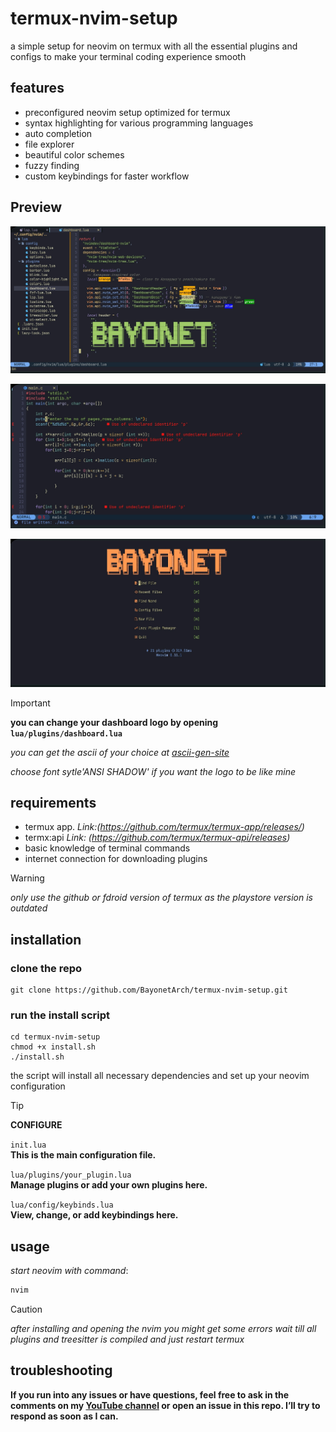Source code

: # termux-nvim-setup

a simple setup for neovim on termux with all the essential plugins and configs to make your terminal coding experience smooth

## features

- preconfigured neovim setup optimized for termux
- syntax highlighting for various programming languages
- auto completion
- file explorer
- beautiful color schemes
- fuzzy finding
- custom keybindings for faster workflow

## Preview ##
![nvim_inside_file](./logo1.jpg)

![lsp_showcase](./logo2.jpg)

![dashboard_showcase](./logo3.jpg)
> [!IMPORTANT]
> **you can change  your dashboard logo by opening `lua/plugins/dashboard.lua`**
>
> *you can get the ascii of your choice at [ascii-gen-site](https://patorjk.com/software/taag/#p=display&f=Graffiti&t=Type%20Something%20)*
> 
>  *choose font sytle'ANSI SHADOW' if you want the logo to be like mine*


## requirements
- termux app.
*Link:(https://github.com/termux/termux-app/releases/)*  
- termx:api 
*Link: (https://github.com/termux/termux-api/releases)*
- basic knowledge of terminal commands
- internet connection for downloading plugins


> [!WARNING]
> *only use the github or fdroid version of termux as the playstore version is outdated*

## installation

### clone the repo

```
git clone https://github.com/BayonetArch/termux-nvim-setup.git
```

### run the install script

```
cd termux-nvim-setup
chmod +x install.sh
./install.sh
```

the script will install all necessary dependencies and set up your neovim configuration

> [!TIP]
> **CONFIGURE** 
>
> `init.lua`  
> **This is the main configuration file.**
> 
> `lua/plugins/your_plugin.lua`  
> **Manage plugins or add your own plugins here.**
> 
> `lua/config/keybinds.lua`  
> **View, change, or add keybindings here.**

## usage
*start neovim with command*: 
```bash
nvim
```
  
> [!CAUTION]
> *after installing and opening the nvim you might get some errors wait till all plugins and treesitter is compiled and just restart termux*


## troubleshooting

**If you run into any issues or have questions, feel free to ask in the comments on my [YouTube channel](https://www.youtube.com/@Bayonet7) or open an issue in this repo. I’ll try to respond as soon as I can.**





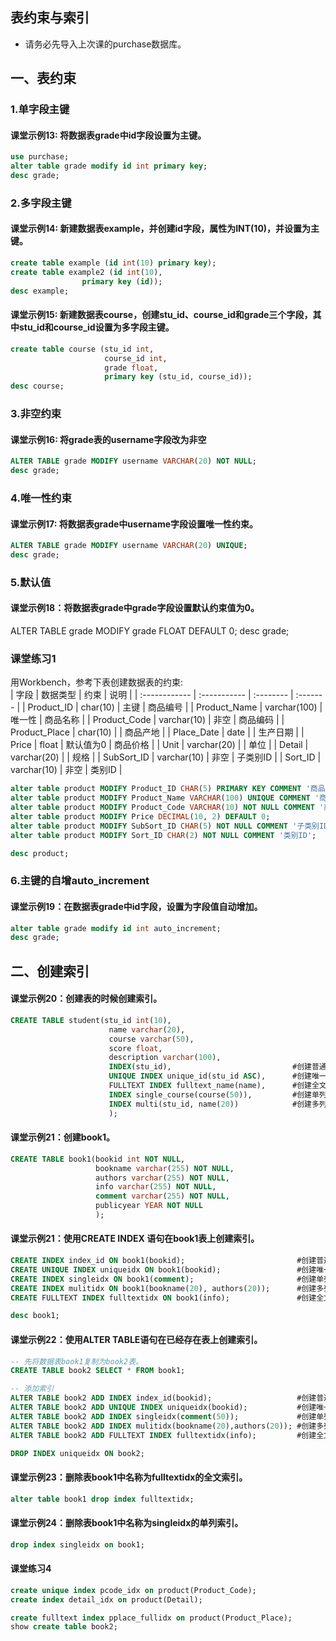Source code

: ## 表约束与索引
- 请务必先导入上次课的purchase数据库。

## 一、表约束
### 1.单字段主键
#### 课堂示例13: 将数据表grade中id字段设置为主键。
```sql
use purchase;
alter table grade modify id int primary key;
desc grade;
```
### 2.多字段主键
#### 课堂示例14: 新建数据表example，并创建id字段，属性为INT(10)，并设置为主键。
```sql
create table example (id int(10) primary key);
create table example2 (id int(10),
                primary key (id));
desc example;
```
#### 课堂示例15: 新建数据表course，创建stu_id、course_id和grade三个字段，其中stu_id和course_id设置为多字段主键。
```sql
create table course (stu_id int,
                     course_id int,
                     grade float,
                     primary key (stu_id, course_id));
desc course;
```
### 3.非空约束
#### 课堂示例16: 将grade表的username字段改为非空
```sql
ALTER TABLE grade MODIFY username VARCHAR(20) NOT NULL;
desc grade;
```
### 4.唯一性约束
#### 课堂示例17: 将数据表grade中username字段设置唯一性约束。
```sql
ALTER TABLE grade MODIFY username VARCHAR(20) UNIQUE;
desc grade;
```

### 5.默认值
#### 课堂示例18：将数据表grade中grade字段设置默认约束值为0。
ALTER TABLE grade MODIFY grade FLOAT DEFAULT 0;
desc grade;

### 课堂练习1
用Workbench，参考下表创建数据表的约束:  
| 字段          | 数据类型     | 约束      | 说明     |
| :------------ | :----------- | :-------- | :------- |
| Product_ID    | char(10)     | 主键      | 商品编号 |
| Product_Name  | varchar(100) | 唯一性    | 商品名称 |
| Product_Code  | varchar(10)  | 非空      | 商品编码 |
| Product_Place | char(10)     |           | 商品产地 |
| Place_Date    | date         |           | 生产日期 |
| Price         | float        | 默认值为0 | 商品价格 |
| Unit          | varchar(20)  |           | 单位     |
| Detail        | varchar(20)  |           | 规格     |
| SubSort_ID    | varchar(10)  | 非空      | 子类别ID |
| Sort_ID       | varchar(10)  | 非空      | 类别ID   |

```sql
alter table product MODIFY Product_ID CHAR(5) PRIMARY KEY COMMENT '商品编号';
alter table product MODIFY Product_Name VARCHAR(100) UNIQUE COMMENT '商品名称'; -- 有重复记录
alter table product MODIFY Product_Code VARCHAR(10) NOT NULL COMMENT '商品号';
alter table product MODIFY Price DECIMAL(10, 2) DEFAULT 0;
alter table product MODIFY SubSort_ID CHAR(5) NOT NULL COMMENT '子类别ID';
alter table product MODIFY Sort_ID CHAR(2) NOT NULL COMMENT '类别ID';

desc product;
```

### 6.主键的自增auto_increment
#### 课堂示例19：在数据表grade中id字段，设置为字段值自动增加。
```sql
alter table grade modify id int auto_increment;
desc grade;
```

## 二、创建索引
#### 课堂示例20：创建表的时候创建索引。
```sql
CREATE TABLE student(stu_id int(10),
                      name varchar(20),
                      course varchar(50),
                      score float,
                      description varchar(100),
                      INDEX(stu_id),                           #创建普通索引
                      UNIQUE INDEX unique_id(stu_id ASC),      #创建唯一性索引
                      FULLTEXT INDEX fulltext_name(name),      #创建全文索引
                      INDEX single_course(course(50)),         #创建单列索引
                      INDEX multi(stu_id, name(20))            #创建多列索引
                      );
```
#### 课堂示例21：创建book1。
```sql
CREATE TABLE book1(bookid int NOT NULL,
                   bookname varchar(255) NOT NULL,
                   authors varchar(255) NOT NULL,
                   info varchar(255) NOT NULL,
                   comment varchar(255) NOT NULL,
                   publicyear YEAR NOT NULL
                   );
```
#### 课堂示例21：使用CREATE INDEX 语句在book1表上创建索引。
```sql
CREATE INDEX index_id ON book1(bookid);                         #创建普通索引
CREATE UNIQUE INDEX uniqueidx ON book1(bookid);                 #创建唯一性索引
CREATE INDEX singleidx ON book1(comment);                       #创建单列索引
CREATE INDEX mulitidx ON book1(bookname(20), authors(20));      #创建多列索引
CREATE FULLTEXT INDEX fulltextidx ON book1(info);               #创建全文索引

desc book1;
```
#### 课堂示例22：使用ALTER TABLE语句在已经存在表上创建索引。
```sql
-- 先将数据表book1复制为book2表。
CREATE TABLE book2 SELECT * FROM book1;

-- 添加索引
ALTER TABLE book2 ADD INDEX index_id(bookid);                   #创建普通索引
ALTER TABLE book2 ADD UNIQUE INDEX uniqueidx(bookid);           #创建唯一性索引
ALTER TABLE book2 ADD INDEX singleidx(comment(50));             #创建单列索引
ALTER TABLE book2 ADD INDEX mulitidx(bookname(20),authors(20)); #创建多列索引
ALTER TABLE book2 ADD FULLTEXT INDEX fulltextidx(info);         #创建全文索引

DROP INDEX uniqueidx ON book2;
```

#### 课堂示例23：删除表book1中名称为fulltextidx的全文索引。
```sql
alter table book1 drop index fulltextidx;
```
#### 课堂示例24：删除表book1中名称为singleidx的单列索引。
```sql
drop index singleidx on book1;
```
#### 课堂练习4
```sql
create unique index pcode_idx on product(Product_Code);
create index detail_idx on product(Detail);

create fulltext index pplace_fullidx on product(Product_Place);
show create table book2;
```
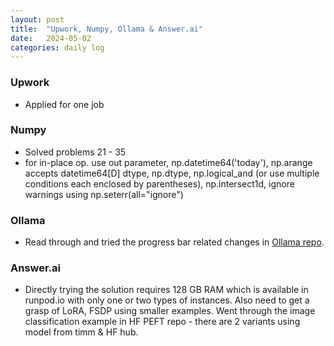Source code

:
 ```yaml
---
layout: post
title:  "Upwork, Numpy, Ollama & Answer.ai"
date:   2024-05-02
categories: daily log
---
```


### Upwork

- Applied for one job
    

### Numpy
- Solved problems 21 - 35
- for in-place op. use out parameter, np.datetime64('today'), np.arange accepts datetime64[D] dtype, np.dtype, np.logical_and (or use multiple conditions each enclosed by parentheses), np.intersect1d, ignore warnings using np.seterr(all="ignore")
  

### Ollama
- Read through and tried the progress bar related changes in [Ollama repo](https://github.com/ollama/ollama/tree/main/progress). 

### Answer.ai
- Directly trying the solution requires 128 GB RAM which is available in runpod.io with only one or two types of instances. Also need to get a grasp of LoRA, FSDP using smaller examples. Went through the image classification example in HF PEFT repo - there are 2 variants using model from timm & HF hub.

• **What the task requires**
Filter the data above, keeping only lines that include the string "Price".

• **Result of the exercise**
| Price         | float        | 默认值为0 | 商品价格 |
alter table product MODIFY Price DECIMAL(10, 2) DEFAULT 0;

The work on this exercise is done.